About This Artwork

Charles-Honoré Lannuier
American, born France, 1779-1819

Card Table, c. 1815

Mahogany with rosewood veneer, giltwood, brass and ebony inlay, ormolu
74.9 x 91.1 x 45.1 cm (29 1/8 x 35 7/8 x 17 3/4 in.)
Inscribed on the engraved label on the underside of the table top: "Hre. Lannuier Cabinet Maker from Paris Kips [H]is Whare house of new fashion fourniture Broad Street, No. 60, New-York./ Hre. Lannuier Ebèniste, de Paris Tient Fabrique & Magasin de Meubles les Plus à la Mode, New-York."

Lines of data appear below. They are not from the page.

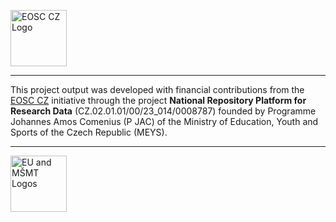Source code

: <p align="left">
  <img src="https://webcentrum.muni.cz/media/3831863/seda_eosc.png" alt="EOSC CZ Logo" height="90">
</p>

---
This project output was developed with financial contributions from the [EOSC CZ](https://www.eosc.cz/projekty/narodni-podpora-pro-eosc) initiative through the project **National Repository Platform for Research Data** (CZ.02.01.01/00/23_014/0008787) founded by Programme Johannes Amos Comenius (P JAC) of the Ministry of Education, Youth and Sports of the Czech Republic (MEYS).

---

<p align="left">
  <img src="https://webcentrum.muni.cz/media/3832168/seda_eu-msmt_eng.png" alt="EU and MŠMT Logos" height="90">
</p>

Gift of Jamee J. and Marshall Field; Pauline Armstrong Endowment, 1994.712

Trained as a cabinet-maker in Paris, Charles-Honoré Lannuier arrived in New York in 1803 at the age of twenty-four. His older brother was already well established as the owner of a successful confectionary shop on Broadway and from there the young furniture maker first advertised his services to all potential clients who desired furniture in the “latest French fashion.” Early-nineteenth-century America was much enamored with French taste, and Lannuier successfully catered to his upscale clientele, tempering his designs to suit their preference even while he retained a distinctive French flair. One of a group of similar card tables, this example shares many of their decorative and design elements, including a winged caryatid central support, a Lannuier trademark.

Exhibition, Publication and Ownership Histories

Publication History

“Sotheby’s Sale of Americana Scheduled for October 23,” Antiques and The Arts Weekly, (Oct. 14, 1994), p. 57I (ill.).

“Sotheby’s Sunday Americana Sale Brings $2,618,475,” (Dec. 1994), p. 1D (ill.).

Eleanor H. Gustafson, “Museum Accessions,” Magazine Antiques 147, 5 (May 1995), pp. 86-89 (ill.).

“Important Works and New Galleries at Art Institute,” Antiques and Auction News 26, 12 (Mar. 24, 1995), p. 28 (ill.).

“Newly Installed Galleries and Recent Acquisitions,” American Art Review 7, 2 (Apr./May 1995), pp. 86–89 (ill.).

Ruth Kotz, “Currents; How do Museums Acquire their Pieces?” Classic Home (Summer 1995), pp. 22–26, 125 (ill.)

“Paris in America,” Antiques and The Arts Weekly, (Oct. 28, 1998), p. 101J (ill.).

Judith A. Barter et al, American Arts at The Art Institute of Chicago: From Colonial Times to World War I (Chicago: The Art Institute of Chicago, 1998), pp.128-131, no. 52.

Brandy S. Culp, “Card Table,” Art Institute of Chicago Museum Studies 30, 1 (2004), pp. 6-7 (color ills.).

Ownership History

Rosemary Crane Hastings, New York and Rainthorpe Hall, Norfold, England, c. 1815. Sotheby’s, New York, by 1994; sold to the Art Institute of Chicago, 1994.